Remember the good old days of the browser wars? Phony user-agent detection, documents that sprouted alls and layerses and what have you? You can relive the magic by trying to muck around with IFrames.
In a previous issue, we discussed how to use an IFrame to allow pasting rich text. And, if you have an area that the user consciously selects and pastes to and then proceeds via some other user interaction, then that'll work fine. If, however, you want to attach an event handler onto the IFrame itself so the pasting logic is triggered automagically -- well, then, you're in for a world of things not working in IE.

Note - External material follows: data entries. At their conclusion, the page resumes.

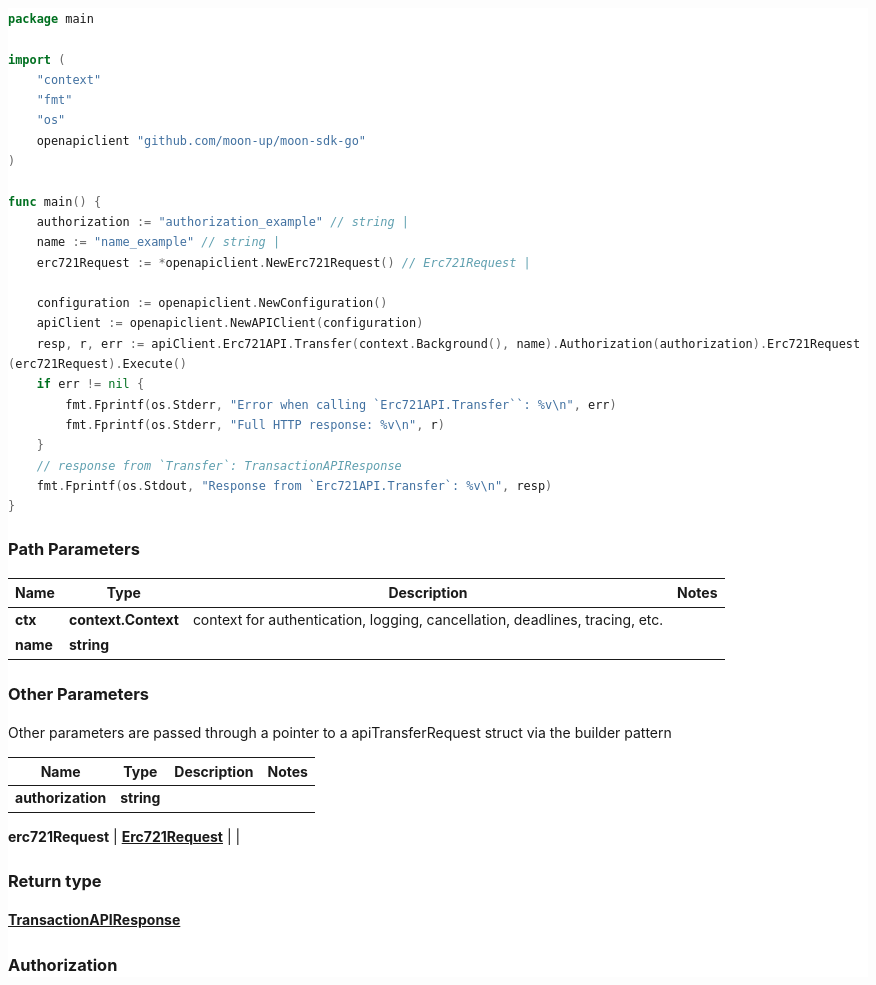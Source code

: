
 ```go
package main

import (
	"context"
	"fmt"
	"os"
	openapiclient "github.com/moon-up/moon-sdk-go"
)

func main() {
	authorization := "authorization_example" // string | 
	name := "name_example" // string | 
	erc721Request := *openapiclient.NewErc721Request() // Erc721Request | 

	configuration := openapiclient.NewConfiguration()
	apiClient := openapiclient.NewAPIClient(configuration)
	resp, r, err := apiClient.Erc721API.Transfer(context.Background(), name).Authorization(authorization).Erc721Request(erc721Request).Execute()
	if err != nil {
		fmt.Fprintf(os.Stderr, "Error when calling `Erc721API.Transfer``: %v\n", err)
		fmt.Fprintf(os.Stderr, "Full HTTP response: %v\n", r)
	}
	// response from `Transfer`: TransactionAPIResponse
	fmt.Fprintf(os.Stdout, "Response from `Erc721API.Transfer`: %v\n", resp)
}
```

### Path Parameters


Name | Type | Description  | Notes
------------- | ------------- | ------------- | -------------
**ctx** | **context.Context** | context for authentication, logging, cancellation, deadlines, tracing, etc.
**name** | **string** |  | 

### Other Parameters

Other parameters are passed through a pointer to a apiTransferRequest struct via the builder pattern


Name | Type | Description  | Notes
------------- | ------------- | ------------- | -------------
 **authorization** | **string** |  | 

 **erc721Request** | [**Erc721Request**](Erc721Request.md) |  | 

### Return type

[**TransactionAPIResponse**](TransactionAPIResponse.md)

### Authorization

var pasteIframe = $('pasteIframe').contentDocument || $('pasteIframe').contentWindow.document;
pasteIframe.designMode = 'on';
This is as before.
pasteArea = pasteIframe.body;
if (!pasteArea) {
pasteIframe.write('<body></body>');
pasteArea = pasteIframe.body;
}
Event.observe(pasteArea ....
And, yes, the HTML contents of our IFrame were perfectly valid XHTML1.1 and had a body tag and everything.
Update: why write the "body" tag conditionally, and not just do it every time? Well, Firefox will "spin" indefinitely and never complete loading if you try that. And now we know.
It's the beauty of writing cross-browser Javascript. Some days, you program, using code. Some days, you chant invocations and burn chicken feet. Today was a bad day for poultry.